I did a similar yet different mod to mine about 1-1/2 years ago-- appears to be working fine still. This thread. Wired a switch in series into one of the temp sensor leads next to the connector at the GPC, same location as glenlloyd photo above. Esentially the same topography as glenlloyd's. Have since upgraded the simple toggle switch to a momentary off switch (cannibalized from a junk refrigerator; the door light switch. Fits nicely, easy to press, same location as glenlloyd shows above, next to coin tray).

Depressing the switch cuts the voltage from the temp sensor signal, tricking the GPC into thinking the engine is cold cold. I press the MO switch just prior to turning the key to run position, hold 2-3 seconds, turn key to start position, release the button. Have not yet tested how long the GPC would keep the GPs lit if you left the switch on; I never keep the MO switch depressed.

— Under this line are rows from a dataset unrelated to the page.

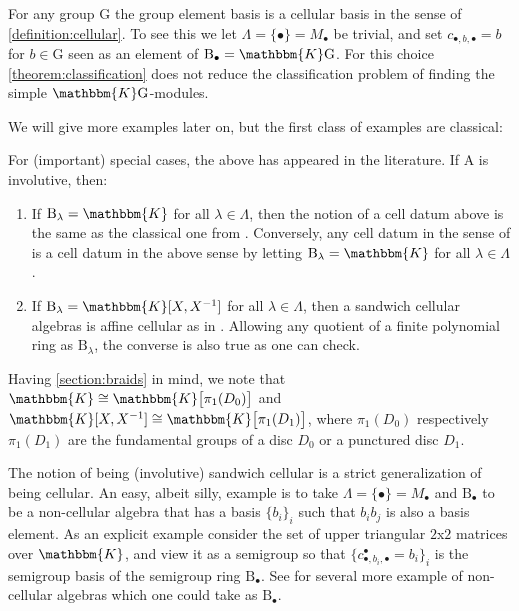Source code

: \documentclass[a4paper,11pt]{amsart}
\newcommand{\setstuff}[1]{\mathrm{#1}}
\newcommand{\KK}{\mathbbm{K}}
\numberwithin{equation}{section}
\let\fullref\autoref
\begin{document}
\begin{example}\label{example:groups}
For any group $\setstuff{G}$ the group element basis 
is a cellular basis in the sense of \fullref{definition:cellular}. 
To see this we let $\Lambda=\{\bullet\}=M_{\bullet}$ be trivial,
and set $c_{\bullet,b,\bullet}=b$ for $b\in\setstuff{G}$
seen as an element of $\setstuff{B}_{\bullet}=\KK\setstuff{G}$.
For this choice \fullref{theorem:classification} 
does not reduce the classification 
problem of finding the simple $\KK\setstuff{G}$-modules.
\end{example}

We will give more examples later on, but
the first class of examples are classical:

\begin{example}
For (important) special cases, the above has appeared in the literature. 
If $\setstuff{A}$ is involutive, then:
\begin{enumerate}

\item If $\setstuff{B}_{\lambda}=\KK$ for all $\lambda\in\Lambda$, 
then the notion of a cell datum above is the same as 
the classical one from \cite{GrLe-cellular}. Conversely, any cell datum in 
the sense of \cite{GrLe-cellular} is a cell datum in the above sense 
by letting $\setstuff{B}_{\lambda}=\KK$ for all $\lambda\in\Lambda$.

\item If $\setstuff{B}_{\lambda}=\KK[X,X^{-1}]$ 
for all $\lambda\in\Lambda$, 
then a sandwich cellular algebras is affine cellular 
as in \cite{KoXi-affine-cellular}. Allowing 
any quotient of a finite polynomial ring as $\setstuff{B}_{\lambda}$, 
the converse is also true as one can check.

\end{enumerate}
\end{example}

\begin{remark}
Having \fullref{section:braids} in mind,
we note that $\KK\cong\KK\big[\pi_{1}(D_{0})\big]$ 
and $\KK[X,X^{-1}]\cong\KK\big[\pi_{1}(D_{1})\big]$,
where $\pi_{1}(D_{0})$ respectively $\pi_{1}(D_{1})$
are the fundamental groups of a disc 
$D_{0}$ or a punctured disc $D_{1}$.
\end{remark}

\begin{example}
The notion of being (involutive) sandwich cellular 
is a strict generalization of 
being cellular. An easy, albeit silly, example is to take 
$\Lambda=\{\bullet\}=M_{\bullet}$ and $\setstuff{B}_{\bullet}$
to be a non-cellular algebra
that has a basis $\{b_{i}\}_{i}$ such that $b_{i}b_{j}$ is 
also a basis element. As an explicit example 
consider the set of upper triangular 
$2$x$2$ matrices over $\KK$, and view it as a semigroup 
so that $\{c_{\bullet,b_{i},\bullet}^{\bullet}=b_{i}\}_{i}$ 
is the semigroup basis of the semigroup ring 
$\setstuff{B}_{\bullet}$.
See \cite{EhTu-relcell} for several more example of non-cellular algebras
which one could take as $\setstuff{B}_{\bullet}$.
\end{example}
\end{document}
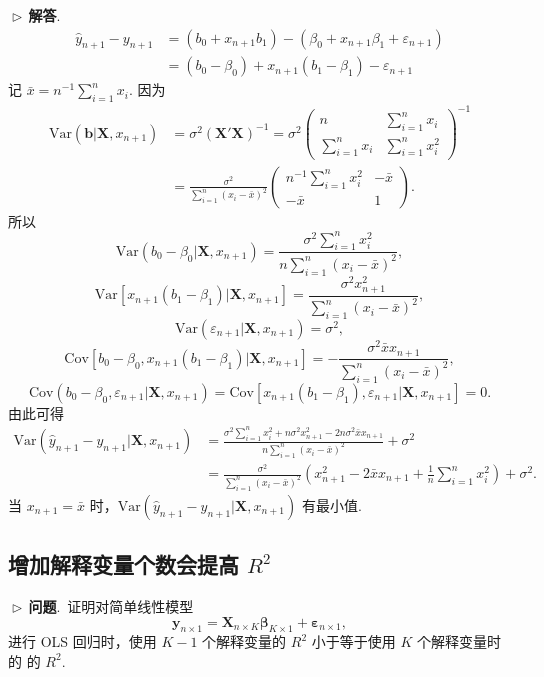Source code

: \documentclass{article}
\newcommand{\Var}{\mathrm{Var}}
\newcommand{\Cov}{\mathrm{Cov}}
\newcommand{\y}{\mathbf{y}}
\newcommand{\X}{\mathbf{X}}
\newcommand{\0}{\mathbf{0}}
\newcommand{\vbe}{\bm{\beta}}
\newcommand{\vep}{\bm{\varepsilon}}
\newcommand{\vb}{\mathbf{b}}
\newcommand{\pro}{\noindent$\vartriangleright\,$\textbf{问题}.\ }
\newcommand{\sol}{\noindent$\vartriangleright\,$\textbf{解答}.\ }
\begin{document}
\sol
\begin{align*}
\hat{y}_{n+1}-y_{n+1}&=(b_0+x_{n+1}b_1)-(\beta_0+x_{n+1}\beta_1+\varepsilon_{n+1})\\
&=(b_0-\beta_0)+x_{n+1}(b_1-\beta_1)-\varepsilon_{n+1}
\end{align*}
记 $\bar{x}=n^{-1}\sum_{i=1}^{n}x_i$. 因为
\begin{align*}
\Var(\vb|\X,x_{n+1})&=\sigma^2(\X'\X)^{-1}=\sigma^2
\begin{pmatrix}
n& \sum\limits_{i=1}^{n}x_i\\
\sum\limits_{i=1}^{n}x_i& \sum\limits_{i=1}^{n}x_i^2
\end{pmatrix}^{-1}\\
&=\frac{\sigma^2}{\sum\limits_{i=1}^{n}(x_i-\bar{x})^2}
\begin{pmatrix}
n^{-1}\sum\limits_{i=1}^{n}x_i^2& -\bar{x}\\
 -\bar{x}& 1
\end{pmatrix}.
\end{align*}
所以
\[
\Var(b_0-\beta_0|\X,x_{n+1})=\frac{\sigma^2\sum\limits_{i=1}^{n}x_i^2}{n\sum\limits_{i=1}^{n}(x_i-\bar{x})^2},
\]
\[
\Var[x_{n+1}(b_1-\beta_1)|\X,x_{n+1}]=\frac{\sigma^2x_{n+1}^2}{\sum\limits_{i=1}^{n}(x_i-\bar{x})^2},
\]
\[
\Var(\varepsilon_{n+1}|\X,x_{n+1})=\sigma^2,
\]
\[
\Cov[b_0-\beta_0,x_{n+1}(b_1-\beta_1)|\X,x_{n+1}]=-\frac{\sigma^2\bar{x}x_{n+1}}{\sum\limits_{i=1}^{n}(x_i-\bar{x})^2},
\]
\[
\Cov(b_0-\beta_0,\varepsilon_{n+1}|\X,x_{n+1})=\Cov[x_{n+1}(b_1-\beta_1),\varepsilon_{n+1}|\X,x_{n+1}]=0.
\]
由此可得
\begin{align*}
\Var(\hat{y}_{n+1}-y_{n+1}|\X,x_{n+1})&=\frac{\sigma^2\sum\limits_{i=1}^{n}x_i^2+n\sigma^2x_{n+1}^2-2n\sigma^2\bar{x}x_{n+1}}{n\sum\limits_{i=1}^{n}(x_i-\bar{x})^2}+\sigma^2\\
&=\frac{\sigma^2}{\sum\limits_{i=1}^{n}(x_i-\bar{x})^2}\left(x_{n+1}^2-2\bar{x}x_{n+1}+\frac{1}{n}\sum\limits_{i=1}^{n}x_i^2\right)+\sigma^2.
\end{align*}
当 $x_{n+1}=\bar{x}$ 时，$\Var(\hat{y}_{n+1}-y_{n+1}|\X,x_{n+1})$ 有最小值.

\subsection{增加解释变量个数会提高 $R^2$}
\pro 证明对简单线性模型
\[
\y_{n\times1} = \X_{n\times K} \vbe_{K\times1} +\vep_{n\times1}, 
\]
进行 OLS 回归时，使用 $K-1$ 个解释变量的 $R^2$ 小于等于使用 $K$ 个解释变量时的 的 $R^2$.\\
\end{document}
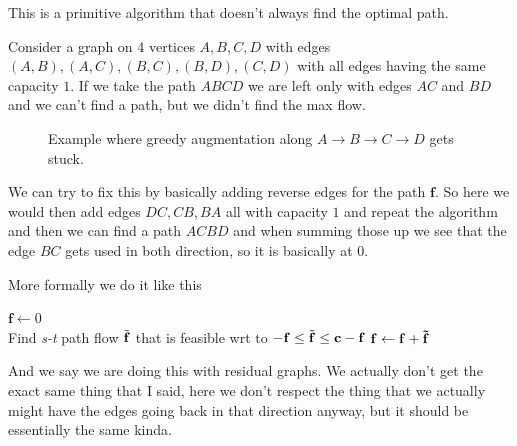 This is a primitive algorithm that doesn't always find the optimal path. 

Consider a graph on 4 vertices $A, B ,C ,D$ with edges $(A,B), (A,C), (B, C), (B,D), (C,D)$ with all edges having the same capacity $1$. If we take the path $ABCD$ we are left only with edges $AC$ and $BD$ and we can't find a path, but we didn't find the max flow.

\begin{figure}[h]
\centering
{}
\caption{Example where greedy augmentation along $A\to B\to C\to D$ gets stuck.}
\end{figure}

We can try to fix this by basically adding reverse edges for the path $\mathbf{f}$. So here we would then add edges $DC, CB, BA$ all with capacity $1$ and repeat the algorithm and then we can find a path $ACBD$ and when summing those up we see that the edge $BC$ gets used in both direction, so it is basically at $0$.

More formally we do it like this

\begin{algorithm}
\caption{Second try at algo}\label{alg:second}
\begin{algorithmic}
\State $\mathbf{f} \gets 0$
\While{}\\
    Find \emph{s-t} path flow $\Tilde{\mathbf{f}}$ that is feasible wrt to $ - \mathbf{f} \leq \Tilde{\mathbf{f}} \leq \mathbf{c - f}$
    \State $ \mathbf{f} \gets \mathbf{f + \Tilde{\mathbf{f}}}$
\EndWhile
\end{algorithmic}
\end{algorithm}

And we say we are doing this with residual graphs. We actually don't get the exact same thing that I said, here we don't respect the thing that we actually might have the edges going back in that direction anyway, but it should be essentially the same kinda.

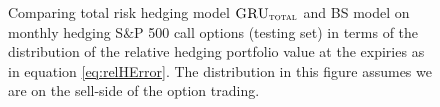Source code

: \documentclass[letterpaper,12pt,titlepage,oneside,final]{book}
\numberwithin{equation}{section}
\theoremstyle{definition}
\newcommand{\modelT}{\textsc{GRU}_{\textsc{total}}}
\begin{document}
\begin{figure}[htp!]
	\centering
	\caption{Comparing total risk hedging model $\modelT$ and BS model  on monthly hedging S\&P 500 call options (testing set) in terms of the distribution of the  relative hedging portfolio value at the expiries as in equation \eqref{eq:relHError}. The distribution in this figure assumes we are on the sell-side of the option trading.} 
	\label{fig:CallTotalM2}
	\centering

\end{figure}
\end{document}

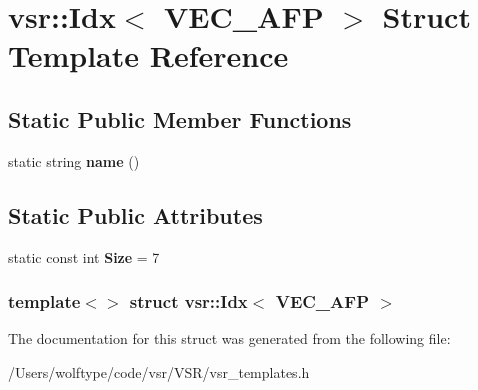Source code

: \hypertarget{structvsr_1_1_idx_3_01_v_e_c___a_f_p_01_4}{\section{vsr\-:\-:Idx$<$ V\-E\-C\-\_\-\-A\-F\-P $>$ Struct Template Reference}
\label{structvsr_1_1_idx_3_01_v_e_c___a_f_p_01_4}
}
\subsection*{Static Public Member Functions}
\begin{DoxyCompactItemize}
\item 
\hypertarget{structvsr_1_1_idx_3_01_v_e_c___a_f_p_01_4_ae891f976d84186777173ae1fc1c8f4e2}{static string {\bfseries name} ()}\label{structvsr_1_1_idx_3_01_v_e_c___a_f_p_01_4_ae891f976d84186777173ae1fc1c8f4e2}

\end{DoxyCompactItemize}
\subsection*{Static Public Attributes}
\begin{DoxyCompactItemize}
\item 
\hypertarget{structvsr_1_1_idx_3_01_v_e_c___a_f_p_01_4_a7b87b18aaac193a37cbf10640f42c8d9}{static const int {\bfseries Size} = 7}\label{structvsr_1_1_idx_3_01_v_e_c___a_f_p_01_4_a7b87b18aaac193a37cbf10640f42c8d9}

\end{DoxyCompactItemize}
\subsubsection*{template$<$$>$ struct vsr\-::\-Idx$<$ V\-E\-C\-\_\-\-A\-F\-P $>$}



The documentation for this struct was generated from the following file\-:\begin{DoxyCompactItemize}
\item 
/\-Users/wolftype/code/vsr/\-V\-S\-R/vsr\-\_\-templates.\-h\end{DoxyCompactItemize}
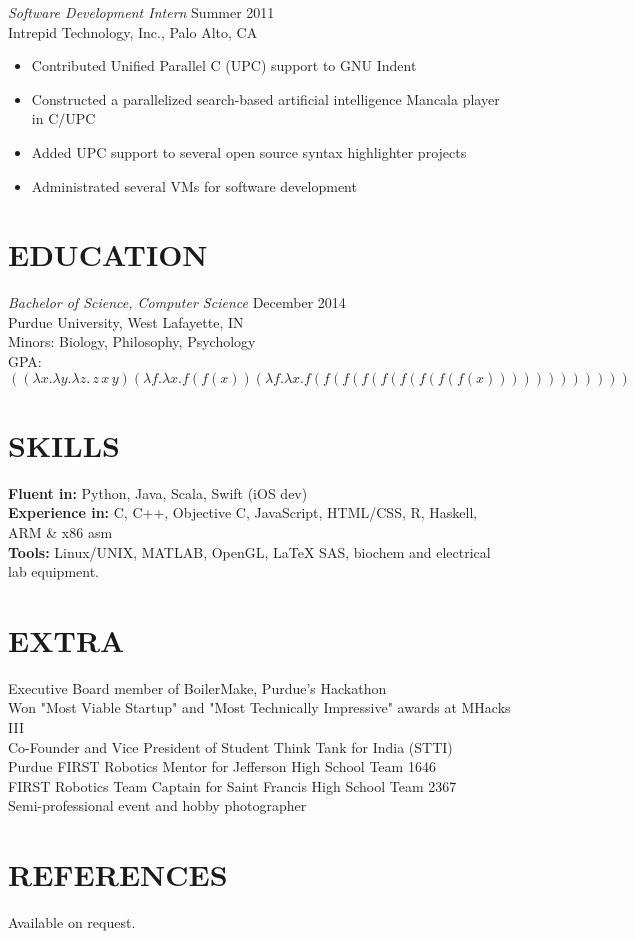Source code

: \documentclass[margin,5pt]{res} %
\begin{document}
\begin{resume}
	{\sl Software Development Intern} \hfill Summer 2011\\
          Intrepid Technology, Inc., Palo Alto, CA
          \begin{itemize}  \itemsep -2pt
		\item Contributed Unified Parallel C (UPC) support to GNU Indent
		\item Constructed a parallelized search-based artificial intelligence Mancala player in C/UPC
		\item Added UPC support to several open source syntax highlighter projects
		\item Administrated several VMs for software development
		\end{itemize}


\section{EDUCATION}
	{\sl Bachelor of Science, Computer Science }\hfill  December 2014\\
		Purdue University, West Lafayette, IN\\
		Minors: Biology, Philosophy, Psychology \\
		GPA: $ ((\lambda x . \lambda y . \lambda z . \, z \, x \, y) (\lambda f . \lambda x . f(f(x)) (\lambda f . \lambda x . f(f(f(f(f(f(f(f(f(x))))))))))))   $


\section{SKILLS} 
	{\bf Fluent in:} Python, Java, Scala, Swift (iOS dev)\\
 	{\bf Experience in:} C, C++, Objective C, JavaScript, HTML/CSS, R, Haskell, ARM \& x86 asm\\
	{\bf Tools:} Linux/UNIX, MATLAB, OpenGL, LaTeX SAS, biochem and electrical lab equipment.


\section{EXTRA}       
	Executive Board member of BoilerMake, Purdue's Hackathon\\
	Won "Most Viable Startup" and "Most Technically Impressive" awards at MHacks III\\
	Co-Founder and Vice President of Student Think Tank for India (STTI) \\
     Purdue FIRST Robotics Mentor for Jefferson High School Team 1646\\
	FIRST Robotics Team Captain for Saint Francis High School Team 2367\\
     Semi-professional event and hobby photographer

\section{REFERENCES}Available on request.

\end{resume}
\end{document}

Works well, apparently no ill effects on either the GPC, relays, or GPs yet (over 1-1/2 yrs), has had a beneficial effect on the starter and embarrassment factor (no more crank crank crank crank crank POOF everyone lost in a dense cloud of white smoke).

Can we agree the base problem is caused by the GPC's interpretation of the temp sensor voltage is not properly tuned to what the engine needs in the way of GP operation in the middle temps (say, 100-140 deg. F.)?

Some have mentioned inserting a resistor in series w/ the temp sensor signal but if the EGR also uses the temp sensor signal how would it be affected?